● What this task involves
Where the line containing "We also address" appears in the records below, begin there and output each line verbatim through the last line.

Items listed in a dataset:
_ _ _
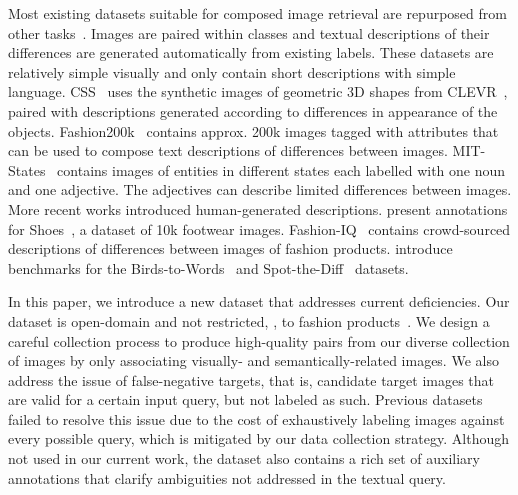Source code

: \documentclass[10pt,twocolumn,letterpaper]{article}
\makeatletter
\renewcommand{\paragraph}{\@startsection{paragraph}{4}{\z@}{1.05ex \@plus 1ex \@minus .2ex}{-1em}{\normalfont\normalsize\bfseries}}
\makeatother
\begin{document}
\paragraph{Datasets for composed image retrieval.}
Most existing datasets suitable for composed image retrieval are repurposed from other tasks~\cite{Isola2015DiscoveringSA_mitstates,han2017automatic_fashion200k,Vo_2019_tirg}. Images are paired within classes and textual descriptions of their differences are generated automatically from existing labels. 
These datasets are relatively simple visually and only contain short descriptions with simple language.
CSS~\cite{Vo_2019_tirg} uses the synthetic images of geometric 3D shapes from CLEVR~\cite{clevr}, paired with descriptions generated according to differences in appearance of the objects.
Fashion200k~\cite{han2017automatic_fashion200k} contains approx. 200k images tagged with attributes that can be used to compose text descriptions of differences between images. 
MIT-States~\cite{Isola2015DiscoveringSA_mitstates} contains images of entities in different states each labelled with one noun and one adjective. The adjectives can describe limited differences between images.
More recent works introduced human-generated descriptions.
\citet{guo2018dialog} present annotations for Shoes~\cite{10.5555/1886063.1886114_shoes}, a dataset of 10k footwear images. 
Fashion-IQ~\cite{fashioniq} contains crowd-sourced descriptions of differences between images of fashion products. 
\citet{dodds2020modality_maaf} introduce benchmarks for the Birds-to-Words~\cite{forbes2019neural_birds} and Spot-the-Diff~\cite{jhamtani2018learning_spotthediff} datasets.

In this paper, we introduce a new dataset that addresses current deficiencies.
Our dataset is open-domain and not restricted, \eg, to fashion products~\cite{han2017automatic_fashion200k,fashioniq,10.5555/1886063.1886114_shoes}.
We design a careful collection process to produce high-quality pairs from our diverse collection of images by only associating visually- and semantically-related images.
We also address the issue of false-negative targets, that is, candidate target images that are valid for a certain input query, but not labeled as such.
Previous datasets failed to resolve this issue due to the cost of exhaustively labeling images against every possible query, which is mitigated by our data collection strategy.
Although not used in our current work, the dataset also contains a rich set of auxiliary annotations that clarify ambiguities not addressed in the textual query.
\end{document}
_ _ _
● Problem solution
We also address the issue of false-negative targets, that is, candidate target images that are valid for a certain input query, but not labeled as such.
Previous datasets failed to resolve this issue due to the cost of exhaustively labeling images against every possible query, which is mitigated by our data collection strategy.
Although not used in our current work, the dataset also contains a rich set of auxiliary annotations that clarify ambiguities not addressed in the textual query.
\end{document}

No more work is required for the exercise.